ここでシーズン後半を展望すると、成績に応じて増えるサクセスウエイトが大きな要因となってきそうです。現在ランキングトップの#1 STANLEY NSX-GTは第5戦で、参加車中もっとも重いウエイトが課せられます。ただし、サクセスウエイトは第7戦で半減、最終戦の第8戦では全車ゼロにリセットされる規則なので、まずは第5戦、第6戦を耐えて戦うことになります。現在ランキング5番手の#17 Astemo NSX-GTもチャンピオン獲得を視野に同様の戦い方となるでしょう。

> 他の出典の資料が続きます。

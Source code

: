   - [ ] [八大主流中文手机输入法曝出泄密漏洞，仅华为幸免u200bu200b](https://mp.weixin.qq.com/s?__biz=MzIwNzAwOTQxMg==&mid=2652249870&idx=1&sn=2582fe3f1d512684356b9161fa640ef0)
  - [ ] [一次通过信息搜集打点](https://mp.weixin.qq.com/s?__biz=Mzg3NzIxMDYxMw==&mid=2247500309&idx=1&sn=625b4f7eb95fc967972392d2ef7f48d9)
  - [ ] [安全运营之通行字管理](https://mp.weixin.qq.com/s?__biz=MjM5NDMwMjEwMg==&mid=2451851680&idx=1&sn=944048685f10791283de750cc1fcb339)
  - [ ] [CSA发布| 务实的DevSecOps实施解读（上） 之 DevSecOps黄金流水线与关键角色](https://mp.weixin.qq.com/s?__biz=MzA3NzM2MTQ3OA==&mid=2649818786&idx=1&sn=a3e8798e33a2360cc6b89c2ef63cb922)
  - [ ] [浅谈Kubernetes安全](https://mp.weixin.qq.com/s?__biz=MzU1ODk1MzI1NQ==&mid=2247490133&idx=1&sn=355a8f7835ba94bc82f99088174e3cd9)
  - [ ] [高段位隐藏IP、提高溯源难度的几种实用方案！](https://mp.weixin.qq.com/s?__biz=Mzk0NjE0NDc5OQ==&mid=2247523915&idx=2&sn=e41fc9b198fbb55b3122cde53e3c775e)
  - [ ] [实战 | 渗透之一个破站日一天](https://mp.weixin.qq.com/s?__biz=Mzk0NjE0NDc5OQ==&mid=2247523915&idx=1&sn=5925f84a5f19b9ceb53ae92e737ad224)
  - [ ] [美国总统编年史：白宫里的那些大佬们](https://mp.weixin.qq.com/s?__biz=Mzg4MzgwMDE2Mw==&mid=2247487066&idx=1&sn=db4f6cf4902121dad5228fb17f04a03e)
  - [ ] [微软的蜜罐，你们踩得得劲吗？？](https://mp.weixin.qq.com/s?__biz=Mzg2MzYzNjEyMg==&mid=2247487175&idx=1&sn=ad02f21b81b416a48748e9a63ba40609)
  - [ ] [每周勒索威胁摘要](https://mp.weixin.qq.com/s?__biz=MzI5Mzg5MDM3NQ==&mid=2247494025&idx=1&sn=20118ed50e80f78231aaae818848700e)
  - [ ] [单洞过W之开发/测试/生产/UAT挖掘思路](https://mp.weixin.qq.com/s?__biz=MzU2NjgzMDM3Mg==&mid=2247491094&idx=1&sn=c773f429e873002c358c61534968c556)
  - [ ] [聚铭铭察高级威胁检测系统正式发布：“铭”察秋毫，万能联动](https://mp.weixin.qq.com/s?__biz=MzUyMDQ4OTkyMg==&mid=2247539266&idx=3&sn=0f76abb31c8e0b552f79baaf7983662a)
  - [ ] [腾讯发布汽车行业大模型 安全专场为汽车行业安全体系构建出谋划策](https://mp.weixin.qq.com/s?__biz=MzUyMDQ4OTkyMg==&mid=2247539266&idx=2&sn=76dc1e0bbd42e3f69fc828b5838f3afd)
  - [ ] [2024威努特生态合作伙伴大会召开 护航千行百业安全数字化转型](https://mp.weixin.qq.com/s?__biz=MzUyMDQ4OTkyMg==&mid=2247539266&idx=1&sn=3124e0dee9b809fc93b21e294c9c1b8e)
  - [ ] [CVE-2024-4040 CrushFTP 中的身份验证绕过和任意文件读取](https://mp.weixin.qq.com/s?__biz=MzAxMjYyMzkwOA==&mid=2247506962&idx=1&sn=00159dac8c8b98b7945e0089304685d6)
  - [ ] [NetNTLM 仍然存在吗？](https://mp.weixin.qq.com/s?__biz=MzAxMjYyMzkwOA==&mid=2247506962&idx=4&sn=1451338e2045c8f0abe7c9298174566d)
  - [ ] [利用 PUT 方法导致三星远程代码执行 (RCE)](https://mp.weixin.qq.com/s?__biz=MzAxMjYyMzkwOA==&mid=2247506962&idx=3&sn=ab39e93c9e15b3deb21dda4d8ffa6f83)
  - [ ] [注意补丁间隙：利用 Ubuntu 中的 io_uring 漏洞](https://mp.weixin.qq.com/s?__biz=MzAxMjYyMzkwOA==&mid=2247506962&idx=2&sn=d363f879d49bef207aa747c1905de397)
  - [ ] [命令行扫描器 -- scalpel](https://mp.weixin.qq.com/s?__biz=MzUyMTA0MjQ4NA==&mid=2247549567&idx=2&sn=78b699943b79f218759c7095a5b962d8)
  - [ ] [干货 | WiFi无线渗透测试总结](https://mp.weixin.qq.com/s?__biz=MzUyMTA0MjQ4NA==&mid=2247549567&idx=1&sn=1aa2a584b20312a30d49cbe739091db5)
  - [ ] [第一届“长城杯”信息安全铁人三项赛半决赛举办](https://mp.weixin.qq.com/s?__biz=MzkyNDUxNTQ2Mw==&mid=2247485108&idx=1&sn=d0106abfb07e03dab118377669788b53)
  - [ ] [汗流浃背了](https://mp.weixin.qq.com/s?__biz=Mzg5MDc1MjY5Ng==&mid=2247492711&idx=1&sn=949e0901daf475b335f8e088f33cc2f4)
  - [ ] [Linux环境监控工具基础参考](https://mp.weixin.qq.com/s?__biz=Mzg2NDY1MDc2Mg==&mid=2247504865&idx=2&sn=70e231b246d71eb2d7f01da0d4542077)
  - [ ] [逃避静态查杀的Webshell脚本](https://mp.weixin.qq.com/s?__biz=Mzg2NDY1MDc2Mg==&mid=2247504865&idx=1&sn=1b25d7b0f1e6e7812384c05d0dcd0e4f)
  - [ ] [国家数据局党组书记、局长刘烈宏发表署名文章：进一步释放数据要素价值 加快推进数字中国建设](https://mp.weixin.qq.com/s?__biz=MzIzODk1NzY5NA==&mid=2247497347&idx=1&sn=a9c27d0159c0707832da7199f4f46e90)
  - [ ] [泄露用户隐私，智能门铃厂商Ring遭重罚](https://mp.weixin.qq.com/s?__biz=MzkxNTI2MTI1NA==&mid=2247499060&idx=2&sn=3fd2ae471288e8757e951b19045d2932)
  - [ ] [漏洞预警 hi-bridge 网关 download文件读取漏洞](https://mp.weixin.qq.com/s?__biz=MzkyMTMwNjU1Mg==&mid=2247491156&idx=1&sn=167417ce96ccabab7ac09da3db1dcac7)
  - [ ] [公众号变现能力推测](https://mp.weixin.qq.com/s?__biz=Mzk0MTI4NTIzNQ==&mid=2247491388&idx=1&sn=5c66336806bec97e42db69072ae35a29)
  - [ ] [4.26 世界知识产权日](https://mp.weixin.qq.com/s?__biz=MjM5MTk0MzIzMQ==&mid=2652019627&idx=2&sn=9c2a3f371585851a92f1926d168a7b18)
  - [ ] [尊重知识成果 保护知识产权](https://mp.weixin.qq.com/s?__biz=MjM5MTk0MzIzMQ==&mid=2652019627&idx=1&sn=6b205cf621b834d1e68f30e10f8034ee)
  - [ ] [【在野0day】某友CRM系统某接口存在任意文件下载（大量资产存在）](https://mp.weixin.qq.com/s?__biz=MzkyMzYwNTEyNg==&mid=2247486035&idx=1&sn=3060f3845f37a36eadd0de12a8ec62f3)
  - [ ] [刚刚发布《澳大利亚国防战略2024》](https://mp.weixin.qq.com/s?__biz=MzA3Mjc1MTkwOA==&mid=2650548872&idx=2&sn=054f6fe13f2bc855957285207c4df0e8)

2台は重いウエイトを背負いながら、いかにポイントを稼いでいけるか注目です。


#17 Astemo NSX-GT
#17 Astemo NSX-GT

一方、ここまで速さを示しながら流れに乗れず、結果が残せないでいる#8 ARTA NSX-GT、新しい仕様のタイヤを得て、めきめきと速さを増してきた#16 Red Bull MOTUL MUGEN NSX-GT、#64 Modulo NSX-GTは、サクセスウエイトの少ない身軽な状態でシーズン後半戦を迎えます。彼らが上位争いをしてライバル車のポイント獲得を防ぎ、#1 STANLEY NSX-GTと#17 Astemo NSX-GTを支援しながら、自らもタイトル争いに加わりたいところです。


#8 ARTA NSX-GT
#8 ARTA NSX-GT

#64 Modulo NSX-GT
#64 Modulo NSX-GT

シリーズ後半戦の入り口となる第5戦はスポーツランドSUGOで開催されます。例年レース展開が大荒れになるサーキットとして定評のあるスポーツランドSUGOですが、昨年はコロナ禍のため開催されず、各陣営ともクラス1規定の車両では初めて走ることになります。このレースをどう切り抜けるかで、シリーズの流れが見えてくるでしょう。